A key challenge in applying genomic‐based approaches to conservation is the ability to detect loci linked to polygenic traits in natural populations (Olson‐Manning, Wagner, & Mitchell‐Olds, 2012; Pritchard & Di Rienzo, 2010). Notably, experimental power to detect trait‐associated loci may be limited by sample size, marker coverage across the genome, and effect sizes of loci on the traits of interest (Korte & Farlow, 2013). While the current study may have been limited by such factors, the data set analyzed here is typical for natural populations and comparable with those from other recent association studies with an evolutionary emphasis (Brieuc et al., 2015; Hess et al., 2016; Laporte et al., 2015; Nichols et al., 2016; Pavey et al., 2015). In addition, random forest is predicted to perform well in natural populations when linkage disequilibrium between quantitative trait loci and study markers may be reduced (Holliday et al., 2012) or sample size is small (Rokach, 2016), which are typical conditions for many conservation scenarios.

Power to detect genotype–phenotype associations may also have been reduced by the amount of phenotypic variation within the six traits that were analyzed, as the study was restricted to variability found within a single river system. For example, the standard deviations of return timing and spawn timing across all individuals were 22 and 8 days, respectively (Table S2b). Similarly, over 75% of the adult Chinook salmon in the study population mature at age four (Knudsen et al., 2006), leaving few mature adults of other ages. In contrast, other studies employing random forest have identified associations in traits with greater variance (e.g., seasonal salmonid migration timing; Brieuc et al., 2015; Hess et al., 2016). Incorporating other populations of Chinook salmon for which extensive genetic and phenotypic data exist, though rare, will improve our ability to identify the genetic basis of key traits in the future.
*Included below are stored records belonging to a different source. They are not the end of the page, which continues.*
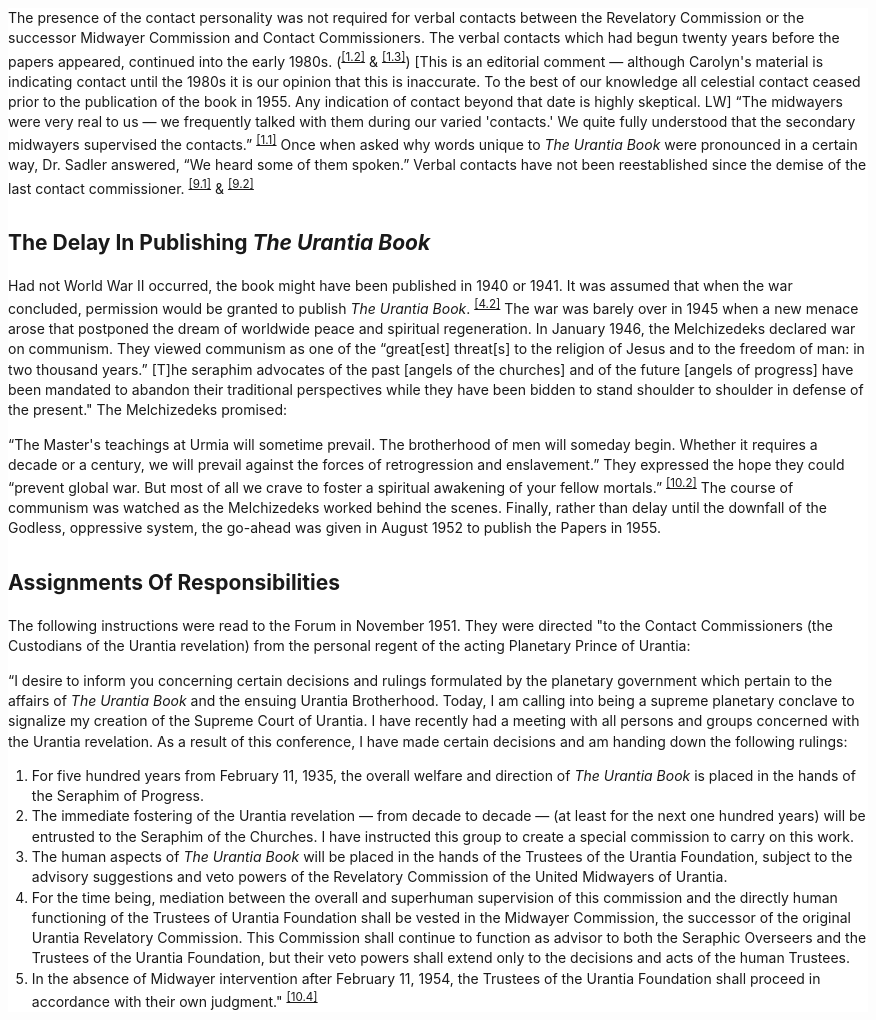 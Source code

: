 The presence of the contact personality was not required for verbal contacts between the Revelatory Commission or the successor Midwayer Commission and Contact Commissioners. The verbal contacts which had begun twenty years before the papers appeared, continued into the early 1980s. (<sup class="footnote-ref"><a href="#fn1_2" id="fnref1_2">[1.2]</a></sup> & <sup class="footnote-ref"><a href="#fn1_3" id="fnref1_3">[1.3]</a></sup>) \[This is an editorial comment — although Carolyn's material is indicating contact until the 1980s it is our opinion that this is inaccurate. To the best of our knowledge all celestial contact ceased prior to the publication of the book in 1955. Any indication of contact beyond that date is highly skeptical. LW\] “The midwayers were very real to us — we frequently talked with them during our varied 'contacts.' We quite fully understood that the secondary midwayers supervised the contacts.” <sup class="footnote-ref"><a href="#fn1_1" id="fnref1_1">[1.1]</a></sup> Once when asked why words unique to _The Urantia Book_ were pronounced in a certain way, Dr. Sadler answered, “We heard some of them spoken.” Verbal contacts have not been reestablished since the demise of the last contact commissioner. <sup class="footnote-ref"><a href="#fn9_1" id="fnref9_1">[9.1]</a></sup> & <sup class="footnote-ref"><a href="#fn9_2" id="fnref9_2">[9.2]</a></sup>

## The Delay In Publishing _The Urantia Book_

Had not World War II occurred, the book might have been published in 1940 or 1941. It was assumed that when the war concluded, permission would be granted to publish _The Urantia Book_. <sup class="footnote-ref"><a href="#fn4_2" id="fnref4_2">[4.2]</a></sup> The war was barely over in 1945 when a new menace arose that postponed the dream of worldwide peace and spiritual regeneration. In January 1946, the Melchizedeks declared war on communism. They viewed communism as one of the “great\[est\] threat\[s\] to the religion of Jesus and to the freedom of man: in two thousand years.” \[T\]he seraphim advocates of the past \[angels of the churches\] and of the future \[angels of progress\] have been mandated to abandon their traditional perspectives while they have been bidden to stand shoulder to shoulder in defense of the present." The Melchizedeks promised:

“The Master's teachings at Urmia will sometime prevail. The brotherhood of men will someday begin. Whether it requires a decade or a century, we will prevail against the forces of retrogression and enslavement.” They expressed the hope they could “prevent global war. But most of all we crave to foster a spiritual awakening of your fellow mortals.” <sup class="footnote-ref"><a href="#fn10_2" id="fnref10_2">[10.2]</a></sup> The course of communism was watched as the Melchizedeks worked behind the scenes. Finally, rather than delay until the downfall of the Godless, oppressive system, the go-ahead was given in August 1952 to publish the Papers in 1955.

## Assignments Of Responsibilities

The following instructions were read to the Forum in November 1951. They were directed "to the Contact Commissioners (the Custodians of the Urantia revelation) from the personal regent of the acting Planetary Prince of Urantia:

“I desire to inform you concerning certain decisions and rulings formulated by the planetary government which pertain to the affairs of _The Urantia Book_ and the ensuing Urantia Brotherhood. Today, I am calling into being a supreme planetary conclave to signalize my creation of the Supreme Court of Urantia. I have recently had a meeting with all persons and groups concerned with the Urantia revelation. As a result of this conference, I have made certain decisions and am handing down the following rulings:

1. For five hundred years from February 11, 1935, the overall welfare and direction of _The Urantia Book_ is placed in the hands of the Seraphim of Progress.
2. The immediate fostering of the Urantia revelation — from decade to decade — (at least for the next one hundred years) will be entrusted to the Seraphim of the Churches. I have instructed this group to create a special commission to carry on this work.
3. The human aspects of _The Urantia Book_ will be placed in the hands of the Trustees of the Urantia Foundation, subject to the advisory suggestions and veto powers of the Revelatory Commission of the United Midwayers of Urantia.
4. For the time being, mediation between the overall and superhuman supervision of this commission and the directly human functioning of the Trustees of Urantia Foundation shall be vested in the Midwayer Commission, the successor of the original Urantia Revelatory Commission. This Commission shall continue to function as advisor to both the Seraphic Overseers and the Trustees of the Urantia Foundation, but their veto powers shall extend only to the decisions and acts of the human Trustees.
5. In the absence of Midwayer intervention after February 11, 1954, the Trustees of the Urantia Foundation shall proceed in accordance with their own judgment." <sup class="footnote-ref"><a href="#fn10_4" id="fnref10_4">[10.4]</a></sup>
This study is one of the first to use the same genomic dataset to analyze associations with several covarying traits in adult Chinook salmon. In doing so, we observed that the percent phenotypic variation explained by random forest was similar across all of the traits (25%–32%), despite the fact that the number of predictor loci varied for each trait. The similarity of the results is likely due to the power of the study design. Each tree in random forest is grown to its maximal depth, or until a designated stopping criterion is reached (Goldstein, Polley, & Briggs, 2011; Liaw & Wiener, 2002). The depth of the trees and the predictive power of the algorithm are partially dependent on the number of individuals and number of loci analyzed, which were nearly identical across traits. Likewise, the number of individuals analyzed directly influences the calculation of percent variation explained (Liaw & Wiener, 2002). Therefore, the similar percentages of variance explained across traits may reflect the size of the study. Nevertheless, we considered the designation of predictor loci as preliminary and placed an emphasis on loci that were verified with additional evidence.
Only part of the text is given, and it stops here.